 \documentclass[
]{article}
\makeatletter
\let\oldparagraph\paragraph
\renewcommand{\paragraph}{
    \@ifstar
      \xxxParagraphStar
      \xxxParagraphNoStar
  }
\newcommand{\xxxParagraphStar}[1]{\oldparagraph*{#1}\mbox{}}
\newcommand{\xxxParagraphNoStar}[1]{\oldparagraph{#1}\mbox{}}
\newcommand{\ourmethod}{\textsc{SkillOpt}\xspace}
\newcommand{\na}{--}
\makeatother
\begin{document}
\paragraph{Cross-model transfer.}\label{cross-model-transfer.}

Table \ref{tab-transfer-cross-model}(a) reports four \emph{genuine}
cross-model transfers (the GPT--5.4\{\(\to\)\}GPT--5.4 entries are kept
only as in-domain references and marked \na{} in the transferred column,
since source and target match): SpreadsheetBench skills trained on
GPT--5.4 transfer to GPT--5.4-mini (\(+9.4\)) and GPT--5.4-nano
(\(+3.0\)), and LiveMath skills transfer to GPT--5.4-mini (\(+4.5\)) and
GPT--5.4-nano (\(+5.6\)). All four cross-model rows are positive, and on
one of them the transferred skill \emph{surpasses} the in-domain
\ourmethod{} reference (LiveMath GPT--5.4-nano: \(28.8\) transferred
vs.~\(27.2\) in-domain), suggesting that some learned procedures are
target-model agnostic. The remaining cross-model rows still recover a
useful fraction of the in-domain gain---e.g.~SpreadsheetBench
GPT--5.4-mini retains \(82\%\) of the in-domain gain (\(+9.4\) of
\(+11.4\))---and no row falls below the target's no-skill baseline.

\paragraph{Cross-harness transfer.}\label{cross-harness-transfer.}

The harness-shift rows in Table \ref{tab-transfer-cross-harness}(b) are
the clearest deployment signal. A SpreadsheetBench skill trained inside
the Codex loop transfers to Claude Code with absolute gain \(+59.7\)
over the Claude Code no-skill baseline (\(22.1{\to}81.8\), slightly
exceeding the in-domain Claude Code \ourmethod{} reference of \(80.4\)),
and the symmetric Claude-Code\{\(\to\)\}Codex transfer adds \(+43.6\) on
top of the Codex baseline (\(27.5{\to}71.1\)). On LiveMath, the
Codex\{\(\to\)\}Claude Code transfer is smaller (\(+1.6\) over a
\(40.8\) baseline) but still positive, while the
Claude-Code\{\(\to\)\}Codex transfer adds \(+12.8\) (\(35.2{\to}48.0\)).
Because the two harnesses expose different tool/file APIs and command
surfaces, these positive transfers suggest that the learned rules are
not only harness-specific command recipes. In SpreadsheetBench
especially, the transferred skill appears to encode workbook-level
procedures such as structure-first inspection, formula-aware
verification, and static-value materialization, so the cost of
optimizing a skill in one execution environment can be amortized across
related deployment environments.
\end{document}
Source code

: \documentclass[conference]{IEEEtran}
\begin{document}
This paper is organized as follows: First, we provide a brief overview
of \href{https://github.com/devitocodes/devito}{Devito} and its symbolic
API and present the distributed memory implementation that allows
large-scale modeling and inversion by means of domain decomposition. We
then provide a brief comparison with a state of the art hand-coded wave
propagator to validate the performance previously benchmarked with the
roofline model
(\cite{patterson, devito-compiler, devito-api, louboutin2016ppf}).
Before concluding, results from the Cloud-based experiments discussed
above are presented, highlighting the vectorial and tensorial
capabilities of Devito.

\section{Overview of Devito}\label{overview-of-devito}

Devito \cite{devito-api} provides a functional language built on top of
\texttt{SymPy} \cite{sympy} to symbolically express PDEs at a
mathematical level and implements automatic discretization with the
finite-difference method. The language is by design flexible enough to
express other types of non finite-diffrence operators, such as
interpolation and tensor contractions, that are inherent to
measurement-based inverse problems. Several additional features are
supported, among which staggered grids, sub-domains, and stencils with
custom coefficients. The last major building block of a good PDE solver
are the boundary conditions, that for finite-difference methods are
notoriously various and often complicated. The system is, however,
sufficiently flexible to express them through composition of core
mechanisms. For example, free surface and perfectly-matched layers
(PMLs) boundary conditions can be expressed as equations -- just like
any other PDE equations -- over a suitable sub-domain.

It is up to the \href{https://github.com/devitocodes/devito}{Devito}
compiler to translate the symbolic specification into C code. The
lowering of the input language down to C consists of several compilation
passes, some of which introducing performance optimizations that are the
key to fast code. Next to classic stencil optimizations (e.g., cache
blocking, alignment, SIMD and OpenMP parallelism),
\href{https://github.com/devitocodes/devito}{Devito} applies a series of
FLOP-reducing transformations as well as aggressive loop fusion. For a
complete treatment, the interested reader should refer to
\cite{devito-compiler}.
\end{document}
----
» Description of the task
In full and without error, transcribe the listing.

» Written reply
 \documentclass[
]{article}
\makeatletter
\let\oldparagraph\paragraph
\renewcommand{\paragraph}{
    \@ifstar
      \xxxParagraphStar
      \xxxParagraphNoStar
  }
\newcommand{\xxxParagraphStar}[1]{\oldparagraph*{#1}\mbox{}}
\newcommand{\xxxParagraphNoStar}[1]{\oldparagraph{#1}\mbox{}}
\newcommand{\ourmethod}{\textsc{SkillOpt}\xspace}
\newcommand{\na}{--}
\makeatother
\begin{document}
\paragraph{Cross-model transfer.}\label{cross-model-transfer.}

Table \ref{tab-transfer-cross-model}(a) reports four \emph{genuine}
cross-model transfers (the GPT--5.4\{\(\to\)\}GPT--5.4 entries are kept
only as in-domain references and marked \na{} in the transferred column,
since source and target match): SpreadsheetBench skills trained on
GPT--5.4 transfer to GPT--5.4-mini (\(+9.4\)) and GPT--5.4-nano
(\(+3.0\)), and LiveMath skills transfer to GPT--5.4-mini (\(+4.5\)) and
GPT--5.4-nano (\(+5.6\)). All four cross-model rows are positive, and on
one of them the transferred skill \emph{surpasses} the in-domain
\ourmethod{} reference (LiveMath GPT--5.4-nano: \(28.8\) transferred
vs.~\(27.2\) in-domain), suggesting that some learned procedures are
target-model agnostic. The remaining cross-model rows still recover a
useful fraction of the in-domain gain---e.g.~SpreadsheetBench
GPT--5.4-mini retains \(82\%\) of the in-domain gain (\(+9.4\) of
\(+11.4\))---and no row falls below the target's no-skill baseline.

\paragraph{Cross-harness transfer.}\label{cross-harness-transfer.}

The harness-shift rows in Table \ref{tab-transfer-cross-harness}(b) are
the clearest deployment signal. A SpreadsheetBench skill trained inside
the Codex loop transfers to Claude Code with absolute gain \(+59.7\)
over the Claude Code no-skill baseline (\(22.1{\to}81.8\), slightly
exceeding the in-domain Claude Code \ourmethod{} reference of \(80.4\)),
and the symmetric Claude-Code\{\(\to\)\}Codex transfer adds \(+43.6\) on
top of the Codex baseline (\(27.5{\to}71.1\)). On LiveMath, the
Codex\{\(\to\)\}Claude Code transfer is smaller (\(+1.6\) over a
\(40.8\) baseline) but still positive, while the
Claude-Code\{\(\to\)\}Codex transfer adds \(+12.8\) (\(35.2{\to}48.0\)).
Because the two harnesses expose different tool/file APIs and command
surfaces, these positive transfers suggest that the learned rules are
not only harness-specific command recipes. In SpreadsheetBench
especially, the transferred skill appears to encode workbook-level
procedures such as structure-first inspection, formula-aware
verification, and static-value materialization, so the cost of
optimizing a skill in one execution environment can be amortized across
related deployment environments.
\end{document}
Source code

: \documentclass[conference]{IEEEtran}
\begin{document}
This paper is organized as follows: First, we provide a brief overview
of \href{https://github.com/devitocodes/devito}{Devito} and its symbolic
API and present the distributed memory implementation that allows
large-scale modeling and inversion by means of domain decomposition. We
then provide a brief comparison with a state of the art hand-coded wave
propagator to validate the performance previously benchmarked with the
roofline model
(\cite{patterson, devito-compiler, devito-api, louboutin2016ppf}).
Before concluding, results from the Cloud-based experiments discussed
above are presented, highlighting the vectorial and tensorial
capabilities of Devito.

\section{Overview of Devito}\label{overview-of-devito}

Devito \cite{devito-api} provides a functional language built on top of
\texttt{SymPy} \cite{sympy} to symbolically express PDEs at a
mathematical level and implements automatic discretization with the
finite-difference method. The language is by design flexible enough to
express other types of non finite-diffrence operators, such as
interpolation and tensor contractions, that are inherent to
measurement-based inverse problems. Several additional features are
supported, among which staggered grids, sub-domains, and stencils with
custom coefficients. The last major building block of a good PDE solver
are the boundary conditions, that for finite-difference methods are
notoriously various and often complicated. The system is, however,
sufficiently flexible to express them through composition of core
mechanisms. For example, free surface and perfectly-matched layers
(PMLs) boundary conditions can be expressed as equations -- just like
any other PDE equations -- over a suitable sub-domain.

It is up to the \href{https://github.com/devitocodes/devito}{Devito}
compiler to translate the symbolic specification into C code. The
lowering of the input language down to C consists of several compilation
passes, some of which introducing performance optimizations that are the
key to fast code. Next to classic stencil optimizations (e.g., cache
blocking, alignment, SIMD and OpenMP parallelism),
\href{https://github.com/devitocodes/devito}{Devito} applies a series of
FLOP-reducing transformations as well as aggressive loop fusion. For a
complete treatment, the interested reader should refer to
\cite{devito-compiler}.
\end{document}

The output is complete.